At the same time my father, Murete, was teaching me to ride his bicycle. Every night he held it steady as I got on. At first, it wobbled and I could not ride straight. I was learning to ride, but I came dangerously close to crashing when I tried to ride with extra weight on the bike. To carry goods to market on the bike, I had to be able to ride with a load on the back.
Soon I had many coins. Before long I felt like a rich man who could afford a bike. I took my coins to the bike man and pointed to the red and blue bike. He laughed meanly, "You do not have enough coins to buy that bike." Then he laughed at me. I was deeply saddened.
Later Yeyo asked what troubled me. She was surprised that I wanted a bike so I could help her.
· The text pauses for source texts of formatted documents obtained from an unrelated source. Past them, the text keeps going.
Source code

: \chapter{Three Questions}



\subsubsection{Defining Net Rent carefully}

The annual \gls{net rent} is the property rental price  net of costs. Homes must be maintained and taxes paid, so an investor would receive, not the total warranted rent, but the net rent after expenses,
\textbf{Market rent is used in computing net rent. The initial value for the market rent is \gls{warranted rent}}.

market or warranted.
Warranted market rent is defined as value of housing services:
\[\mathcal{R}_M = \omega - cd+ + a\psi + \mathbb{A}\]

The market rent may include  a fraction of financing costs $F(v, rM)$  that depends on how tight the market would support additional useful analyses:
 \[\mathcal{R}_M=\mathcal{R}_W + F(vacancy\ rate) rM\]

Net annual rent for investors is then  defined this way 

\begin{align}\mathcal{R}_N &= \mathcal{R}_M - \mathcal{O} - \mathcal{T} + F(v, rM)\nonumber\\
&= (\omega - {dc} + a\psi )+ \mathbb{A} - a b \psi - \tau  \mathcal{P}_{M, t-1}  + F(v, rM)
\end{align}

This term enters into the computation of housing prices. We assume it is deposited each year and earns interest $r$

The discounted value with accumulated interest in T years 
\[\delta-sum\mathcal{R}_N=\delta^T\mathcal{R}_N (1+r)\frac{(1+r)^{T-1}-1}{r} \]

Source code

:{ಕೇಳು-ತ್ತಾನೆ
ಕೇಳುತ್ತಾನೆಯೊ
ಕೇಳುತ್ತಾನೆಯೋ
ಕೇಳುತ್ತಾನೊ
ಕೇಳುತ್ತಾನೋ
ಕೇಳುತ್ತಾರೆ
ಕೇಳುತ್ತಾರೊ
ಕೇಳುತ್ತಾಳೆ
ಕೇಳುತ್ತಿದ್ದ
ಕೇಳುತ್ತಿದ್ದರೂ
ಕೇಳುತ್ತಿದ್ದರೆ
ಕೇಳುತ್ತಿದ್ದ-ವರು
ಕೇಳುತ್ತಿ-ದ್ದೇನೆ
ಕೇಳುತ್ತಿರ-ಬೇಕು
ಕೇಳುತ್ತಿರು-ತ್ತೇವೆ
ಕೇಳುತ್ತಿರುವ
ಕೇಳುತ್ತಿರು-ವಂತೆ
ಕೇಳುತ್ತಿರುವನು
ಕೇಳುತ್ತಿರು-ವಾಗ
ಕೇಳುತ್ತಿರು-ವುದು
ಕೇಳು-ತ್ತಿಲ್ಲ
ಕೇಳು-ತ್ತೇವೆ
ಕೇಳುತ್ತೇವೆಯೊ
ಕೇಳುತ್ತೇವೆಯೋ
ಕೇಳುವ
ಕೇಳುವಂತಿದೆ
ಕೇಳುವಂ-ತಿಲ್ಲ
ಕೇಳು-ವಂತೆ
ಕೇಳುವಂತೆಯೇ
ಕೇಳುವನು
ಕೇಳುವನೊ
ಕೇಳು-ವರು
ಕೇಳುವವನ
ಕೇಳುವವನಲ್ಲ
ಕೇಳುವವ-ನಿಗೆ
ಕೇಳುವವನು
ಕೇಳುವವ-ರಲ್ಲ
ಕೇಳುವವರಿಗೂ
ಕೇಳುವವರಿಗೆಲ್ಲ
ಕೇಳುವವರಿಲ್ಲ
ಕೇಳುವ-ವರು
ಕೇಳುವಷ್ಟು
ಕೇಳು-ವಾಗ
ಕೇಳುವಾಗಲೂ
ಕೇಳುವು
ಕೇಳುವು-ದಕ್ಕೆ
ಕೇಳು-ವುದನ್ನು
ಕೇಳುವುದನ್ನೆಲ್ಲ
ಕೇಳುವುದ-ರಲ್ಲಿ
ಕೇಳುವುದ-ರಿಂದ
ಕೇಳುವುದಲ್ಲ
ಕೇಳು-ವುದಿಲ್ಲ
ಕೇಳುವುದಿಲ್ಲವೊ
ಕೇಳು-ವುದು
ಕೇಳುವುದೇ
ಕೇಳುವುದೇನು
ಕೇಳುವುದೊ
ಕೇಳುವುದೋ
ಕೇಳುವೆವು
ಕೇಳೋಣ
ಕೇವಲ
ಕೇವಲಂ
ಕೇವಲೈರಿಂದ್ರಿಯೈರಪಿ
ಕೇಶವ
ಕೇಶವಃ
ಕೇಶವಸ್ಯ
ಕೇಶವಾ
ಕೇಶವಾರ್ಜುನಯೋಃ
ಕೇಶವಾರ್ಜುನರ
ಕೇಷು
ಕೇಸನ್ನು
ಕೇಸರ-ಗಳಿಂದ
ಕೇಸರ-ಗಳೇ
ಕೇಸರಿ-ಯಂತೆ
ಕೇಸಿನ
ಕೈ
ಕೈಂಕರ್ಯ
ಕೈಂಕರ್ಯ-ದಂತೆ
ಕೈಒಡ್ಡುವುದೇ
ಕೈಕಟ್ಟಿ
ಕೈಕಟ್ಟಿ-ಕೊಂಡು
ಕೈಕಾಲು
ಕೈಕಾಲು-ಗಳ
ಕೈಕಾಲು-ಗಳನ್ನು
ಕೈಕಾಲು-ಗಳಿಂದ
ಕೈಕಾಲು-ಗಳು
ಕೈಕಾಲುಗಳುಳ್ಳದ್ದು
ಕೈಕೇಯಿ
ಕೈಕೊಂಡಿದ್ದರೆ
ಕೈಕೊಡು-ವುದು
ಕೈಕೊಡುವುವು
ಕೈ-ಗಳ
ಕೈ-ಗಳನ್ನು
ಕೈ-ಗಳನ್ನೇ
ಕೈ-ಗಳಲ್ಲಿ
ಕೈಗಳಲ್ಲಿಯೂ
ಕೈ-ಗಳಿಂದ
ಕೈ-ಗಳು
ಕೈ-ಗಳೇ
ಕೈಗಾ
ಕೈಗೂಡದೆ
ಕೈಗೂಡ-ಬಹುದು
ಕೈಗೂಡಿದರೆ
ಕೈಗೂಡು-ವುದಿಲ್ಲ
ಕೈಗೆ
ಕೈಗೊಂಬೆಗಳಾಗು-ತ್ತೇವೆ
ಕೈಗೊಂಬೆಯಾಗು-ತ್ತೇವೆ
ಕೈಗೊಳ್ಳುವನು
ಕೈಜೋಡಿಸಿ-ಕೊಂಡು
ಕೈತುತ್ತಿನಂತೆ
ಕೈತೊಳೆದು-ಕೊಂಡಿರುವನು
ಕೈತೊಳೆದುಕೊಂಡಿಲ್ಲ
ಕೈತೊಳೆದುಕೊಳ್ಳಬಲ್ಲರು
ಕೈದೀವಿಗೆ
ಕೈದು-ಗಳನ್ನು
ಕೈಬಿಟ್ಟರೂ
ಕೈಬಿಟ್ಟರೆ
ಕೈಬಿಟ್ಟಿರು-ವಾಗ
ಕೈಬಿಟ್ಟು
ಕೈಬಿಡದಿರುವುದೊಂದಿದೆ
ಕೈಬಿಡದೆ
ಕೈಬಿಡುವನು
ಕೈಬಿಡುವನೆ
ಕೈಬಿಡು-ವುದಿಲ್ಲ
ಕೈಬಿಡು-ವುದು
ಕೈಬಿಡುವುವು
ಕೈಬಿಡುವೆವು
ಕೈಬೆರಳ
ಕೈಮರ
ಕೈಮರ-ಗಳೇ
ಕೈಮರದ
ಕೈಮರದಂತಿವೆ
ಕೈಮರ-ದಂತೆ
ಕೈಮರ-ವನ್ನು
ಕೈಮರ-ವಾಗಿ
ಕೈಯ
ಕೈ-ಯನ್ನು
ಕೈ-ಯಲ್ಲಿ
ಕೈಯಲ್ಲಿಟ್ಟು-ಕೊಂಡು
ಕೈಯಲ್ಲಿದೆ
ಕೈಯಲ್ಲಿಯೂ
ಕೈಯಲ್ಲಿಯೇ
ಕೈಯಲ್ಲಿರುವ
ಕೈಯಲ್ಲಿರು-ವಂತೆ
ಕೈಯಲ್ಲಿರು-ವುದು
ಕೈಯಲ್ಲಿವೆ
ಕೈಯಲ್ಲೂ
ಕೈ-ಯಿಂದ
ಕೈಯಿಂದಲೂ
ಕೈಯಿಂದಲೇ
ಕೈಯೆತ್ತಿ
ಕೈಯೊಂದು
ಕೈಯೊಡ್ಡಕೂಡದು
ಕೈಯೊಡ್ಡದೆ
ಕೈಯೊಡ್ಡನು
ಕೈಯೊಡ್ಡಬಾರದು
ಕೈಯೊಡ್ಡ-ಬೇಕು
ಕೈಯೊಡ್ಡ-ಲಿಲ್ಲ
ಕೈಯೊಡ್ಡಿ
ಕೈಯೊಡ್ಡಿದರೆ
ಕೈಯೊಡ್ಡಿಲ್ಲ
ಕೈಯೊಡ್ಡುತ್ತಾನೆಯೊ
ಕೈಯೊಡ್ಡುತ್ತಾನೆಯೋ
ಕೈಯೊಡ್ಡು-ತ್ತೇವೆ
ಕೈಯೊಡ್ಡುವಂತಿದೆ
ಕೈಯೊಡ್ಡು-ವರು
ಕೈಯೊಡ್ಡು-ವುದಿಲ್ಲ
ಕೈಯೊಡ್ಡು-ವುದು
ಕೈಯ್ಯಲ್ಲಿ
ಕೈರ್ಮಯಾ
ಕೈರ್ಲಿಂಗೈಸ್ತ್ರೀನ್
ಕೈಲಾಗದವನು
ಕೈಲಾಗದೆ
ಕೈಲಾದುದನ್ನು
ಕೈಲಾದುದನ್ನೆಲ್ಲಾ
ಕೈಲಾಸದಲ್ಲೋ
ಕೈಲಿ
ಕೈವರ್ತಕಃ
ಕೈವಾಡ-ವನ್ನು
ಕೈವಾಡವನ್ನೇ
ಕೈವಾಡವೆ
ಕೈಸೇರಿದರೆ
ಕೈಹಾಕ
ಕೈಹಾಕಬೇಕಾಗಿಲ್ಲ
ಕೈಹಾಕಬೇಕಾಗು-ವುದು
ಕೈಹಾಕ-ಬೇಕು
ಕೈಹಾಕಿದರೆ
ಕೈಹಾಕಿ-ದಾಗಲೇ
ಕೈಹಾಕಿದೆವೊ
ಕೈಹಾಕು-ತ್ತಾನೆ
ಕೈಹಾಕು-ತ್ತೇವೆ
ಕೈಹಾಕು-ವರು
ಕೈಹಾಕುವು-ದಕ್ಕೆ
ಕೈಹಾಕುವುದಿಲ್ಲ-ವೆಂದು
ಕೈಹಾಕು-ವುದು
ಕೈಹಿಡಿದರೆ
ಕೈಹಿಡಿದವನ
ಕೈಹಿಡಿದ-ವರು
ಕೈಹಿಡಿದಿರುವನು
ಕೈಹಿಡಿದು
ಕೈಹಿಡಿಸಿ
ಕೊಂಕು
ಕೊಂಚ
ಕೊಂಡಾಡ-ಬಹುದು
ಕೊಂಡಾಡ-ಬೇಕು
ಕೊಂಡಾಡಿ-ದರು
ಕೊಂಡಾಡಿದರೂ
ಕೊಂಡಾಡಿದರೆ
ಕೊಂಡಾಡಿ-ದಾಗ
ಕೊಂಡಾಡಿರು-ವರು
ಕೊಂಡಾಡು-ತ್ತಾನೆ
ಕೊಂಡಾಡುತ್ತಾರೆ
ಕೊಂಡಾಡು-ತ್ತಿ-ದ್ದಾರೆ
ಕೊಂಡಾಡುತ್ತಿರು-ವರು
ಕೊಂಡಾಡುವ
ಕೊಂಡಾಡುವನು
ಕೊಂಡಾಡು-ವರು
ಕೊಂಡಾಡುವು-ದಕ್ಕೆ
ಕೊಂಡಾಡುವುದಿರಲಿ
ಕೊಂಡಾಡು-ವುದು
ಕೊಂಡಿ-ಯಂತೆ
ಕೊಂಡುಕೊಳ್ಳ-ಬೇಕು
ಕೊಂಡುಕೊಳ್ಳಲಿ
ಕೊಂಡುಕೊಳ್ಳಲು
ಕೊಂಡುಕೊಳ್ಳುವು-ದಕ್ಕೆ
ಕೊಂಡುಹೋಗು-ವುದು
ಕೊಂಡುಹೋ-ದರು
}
She said that someday I would own a bike. The next day, Murete came home on an orange motorbike. Murete said that he did not need his bike and would sell it to me. I ran and got my coins. Murete gave me the bike and Yeyo the coins. Then Yeyo handed me the coins. "Am I to keep the coins and the bike?" I asked.
Yeyo and Murete nodded yes. "You are a great help to us!"
Now I put bundles of goods on the bike and walk it to the market. And I think about when I can buy a cart for my bike to pull.
From My Rows and Piles of Coins by Tololwa M. Mollel. Text copyright © 1999 by Tololwa M. Mollel. Reprinted by permission of Clarion Books, a division of Houghton Mifflin Company. All rights reserved.
Copyright © Pearson Education.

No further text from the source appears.